My wheels needed another round with sandy still, but mostly they were about to be used. Of course I had to build the Panzerwerk Design tracks that I had ordered (I actually ordered two sets, both type 6B w/ cleats) because the last time the tracks were simply great.

A shrapnel pattern

Something brought the idea of making a tight shrapnel pattern instead of freehanding. To implement that I sliced about 2mm-3mm wide bands of masking tape, and cut those between 2cm and 4cm long strips. Those then flew along the hull where they felt like going, just like Bob Ross had instructed.

If I knew how to count, I'd make it directly a three-tone camo, but I started blasting to have sandy borders for the green (VMA 71022 Light Green RLM82) and brown (the sameBrown RLM26 that ought to have been darkened down a notch) polygons. As they were, it wasn't doable to get alternating colours always side by side. Because of that and the colours themselves it looked for a moment like a bag of Finnish candy.

The next evening I masked off a few silly polygons and repainted them with sandy yellow. It immediately toned the candy bag effect down a bit, but the reddish brown was still a bit too bright for my eyes, and not only in the photos but in real world as well.

Fixing the brown

Thinning down one of the Panzer Aces set's browns (VMC 70826 German Camo Medium Brown) and used that to take the red browns down to earth. Washing and filtering this would also become calmer, but I wanted to get to that from a slightly nicer place.

Engineering tools and other metallic bits

During that same session I got to start with the tools and such, like the C hooks, axe, starting crank, shovel and the crowbar. Somehow the fine-tuning sledgehammer escaped my eyes completely in the rush, but to compensate they caught the periscopes instead. Painting them with jeweled lenses interested me in some twisted way.



 

The photos here showed that I started on the wooden bits for the tools and the jack block. As the base I used a light brown (VMC 70875 Beige Brown) that got some thin lines of lighter brown (VMC 70825 German Camo Pale Brown) along the imagined patterns. They still needed something, as always. I also had to touch up the bare metals later, for the photos revealed ruthlessly how some parts were completely untouched.

 

Bits painting, cont.

On the second detail painting round I fixed the previously missed metal pieces with black grey. When they, too, had flashed, I drybrushed all unpainted metal surfaces with cold grey (VGA 72750 Cold Grey). I still needed to do the glass lenses of the periscopes black to do anything reasonable for / to them. Photo #4 below showed that I had snapped the crowbar in two and failed to fix it well.

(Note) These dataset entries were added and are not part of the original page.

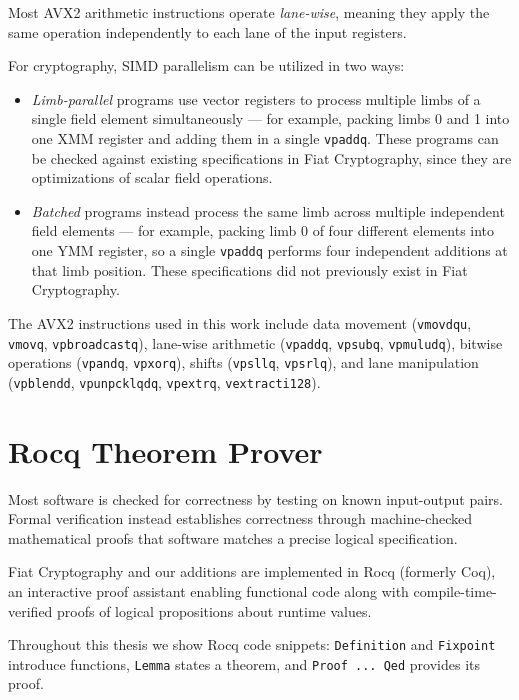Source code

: Most AVX2 arithmetic instructions operate \emph{lane-wise}, meaning they apply the same operation independently to each lane of the input registers.

For cryptography, SIMD parallelism can be utilized in two ways:

\begin{itemize}
    \item \emph{Limb-parallel} programs use vector registers to process multiple limbs of a single field element simultaneously --- for example, packing limbs 0 and 1 into one XMM register and adding them in a single \texttt{vpaddq}. These programs can be checked against existing specifications in Fiat Cryptography, since they are optimizations of scalar field operations.
    \item \emph{Batched} programs instead process the same limb across multiple independent field elements --- for example, packing limb 0 of four different elements into one YMM register, so a single \texttt{vpaddq} performs four independent additions at that limb position. These specifications did not previously exist in Fiat Cryptography.
\end{itemize}

The AVX2 instructions used in this work include data movement (\texttt{vmovdqu}, \texttt{vmovq}, \texttt{vpbroadcastq}), lane-wise arithmetic (\texttt{vpaddq}, \texttt{vpsubq}, \texttt{vpmuludq}), bitwise operations (\texttt{vpandq}, \texttt{vpxorq}), shifts (\texttt{vpsllq}, \texttt{vpsrlq}), and lane manipulation (\texttt{vpblendd}, \texttt{vpunpcklqdq}, \texttt{vpextrq}, \texttt{vextracti128}).

\section{Rocq Theorem Prover}

Most software is checked for correctness by testing on known input-output pairs. Formal verification instead establishes correctness through machine-checked mathematical proofs that software matches a precise logical specification. 

Fiat Cryptography and our additions are implemented in Rocq (formerly Coq), an interactive proof assistant enabling functional code along with compile-time-verified proofs of logical propositions about runtime values.

Throughout this thesis we show Rocq code snippets: \texttt{Definition} and \texttt{Fixpoint} introduce functions, \texttt{Lemma} states a theorem, and \texttt{Proof ... Qed} provides its proof.

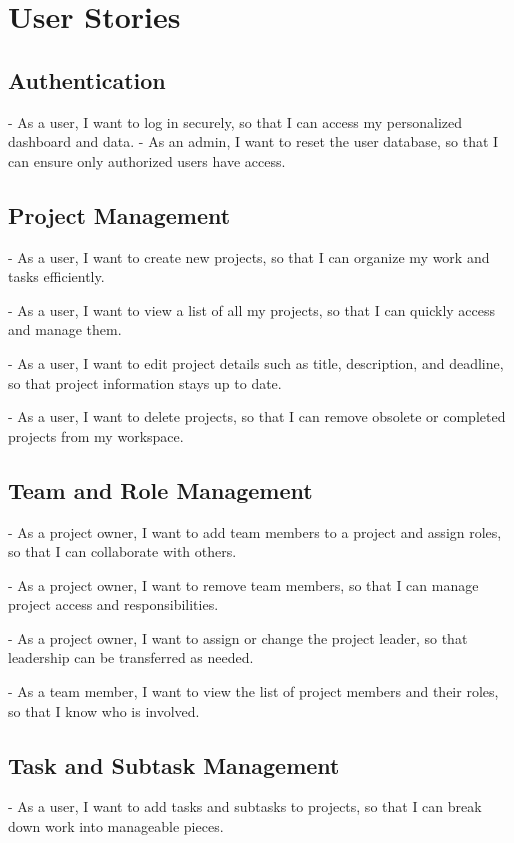 \documentclass{report}
\begin{document}

\printbibliography%

\appendix
\chapter{User Stories}
\section{Authentication}

- As a user, I want to log in securely, so that I can access my personalized dashboard and data.
- As an admin, I want to reset the user database, so that I can ensure only authorized users have access.

\section{Project Management}
- As a user, I want to create new projects, so that I can organize my work and tasks efficiently.

- As a user, I want to view a list of all my projects, so that I can quickly access and manage them.

- As a user, I want to edit project details such as title, description, and deadline, so that project information stays up to date.

- As a user, I want to delete projects, so that I can remove obsolete or completed projects from my workspace.


\section{Team and Role Management}
- As a project owner, I want to add team members to a project and assign roles, so that I can collaborate with others.

- As a project owner, I want to remove team members, so that I can manage project access and responsibilities.

- As a project owner, I want to assign or change the project leader, so that leadership can be transferred as needed.

- As a team member, I want to view the list of project members and their roles, so that I know who is involved.

\section{Task and Subtask Management}
- As a user, I want to add tasks and subtasks to projects, so that I can break down work into manageable pieces.
\end{document}
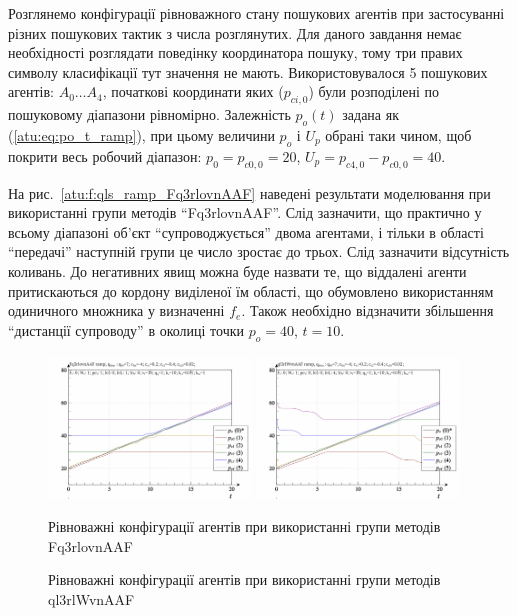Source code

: \documentclass[a4paper,13pt]{atuaref}
\begin{document}
Розглянемо конфігурації рівноважного стану пошукових агентів при застосуванні
різних пошукових тактик з числа розглянутих. Для даного завдання немає
необхідності розглядати поведінку координатора пошуку, тому три правих символу
класифікації тут значення не мають.
Використовувалося 5 пошукових агентів: $ A_0 \ldots A_4 $, початкові
координати яких ($ p_ {ci,0} $) були розподілені по пошуковому діапазони
рівномірно. Залежність $ p_o (t) $ задана як (\ref{atu:eq:po_t_ramp}), при
цьому величини $ p_o $ і $ U_p $ обрані таки чином, щоб покрити весь робочий
діапазон: $ p_0 = p_{c0,0} = 20 $, $ U_p = p_ {c4,0} - p_ {c0,0} = 40 $.


На рис.~\ref{atu:f:qls_ramp_Fq3rlovnAAF} наведені результати моделювання при використанні групи методів
``Fq3rlovnAAF''. Слід зазначити, що практично у всьому діапазоні об'єкт
``супроводжується'' двома агентами, і тільки в області ``передачі'' наступній
групи це число зростає до трьох. Слід зазначити відсутність коливань. До
негативних явищ можна буде назвати те, що віддалені агенти притискаються до
кордону виділеної їм області, що обумовлено використанням одиничного множника у
визначенні $ f_e $. Також необхідно відзначити збільшення
``дистанції супроводу'' в околиці точки $ p_o = 40 $, $ t = 10 $.

\begin{figure}[htb!]
    \includegraphics[width=0.48\textwidth]{p3/p/ramp/qls-p_t_pi_Fq3rlovnAAF_ramp.png} \hfill
    \includegraphics[width=0.48\textwidth]{p3/p/ramp/qls-p_t_pi_ql3rlWvnAAF_ramp.png}
  \\
  \parbox[t]{0.48\textwidth} {
    \caption{Рівноважні конфігурації агентів при використанні групи методів  Fq3rlovnAAF}
    \label{atu:f:qls_ramp_Fq3rlovnAAF}
  }
  \hfill
  \parbox[t]{0.48\textwidth} {
    \caption{Рівноважні конфігурації агентів при використанні групи методів ql3rlWvnAAF}
    \label{atu:f:qls_ramp_ql3rlWvnAAF}
  }
\end{figure}
\end{document}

That protector of the gun barrel cleaning rod I painted in uniform green (VMC 70922 Uniform Green), imagining it was made of spare fabric or something, but I only did that after taking the photo. My wood approach still didn't convince me, but to be honest, it never really did.


As my habit seemed to be, I also forgot to take a photo that showed the rubbery radio antenna bases. I also hadn't taken photos of the rubber pads by the axles, either. While playing with the tire black I went around all of the double road wheels. You'd see them when I got to show those bits again.

18.2.26

StuG III Ausf. G build

A five-evening construction show

Cutting plastic, sanding, dry-fitting and playing glue was something I had been missing when I mostly just painted the preassembled miniatures for a good while. Now I could tinker to my heart's content.

[0] build init

Some tinkering had been pre-tinkered for me, as the build got a kickstart with the torsion arms being already molded on the Panzerwanne. I was only tasked to install the bits for the drive sprockets, some suspension-related bits and stoppers, and the track tension adjusting setup where the idler wheels attached. Most of the time went to cleaning the bits up, and careful positioning with my suffering fingertips.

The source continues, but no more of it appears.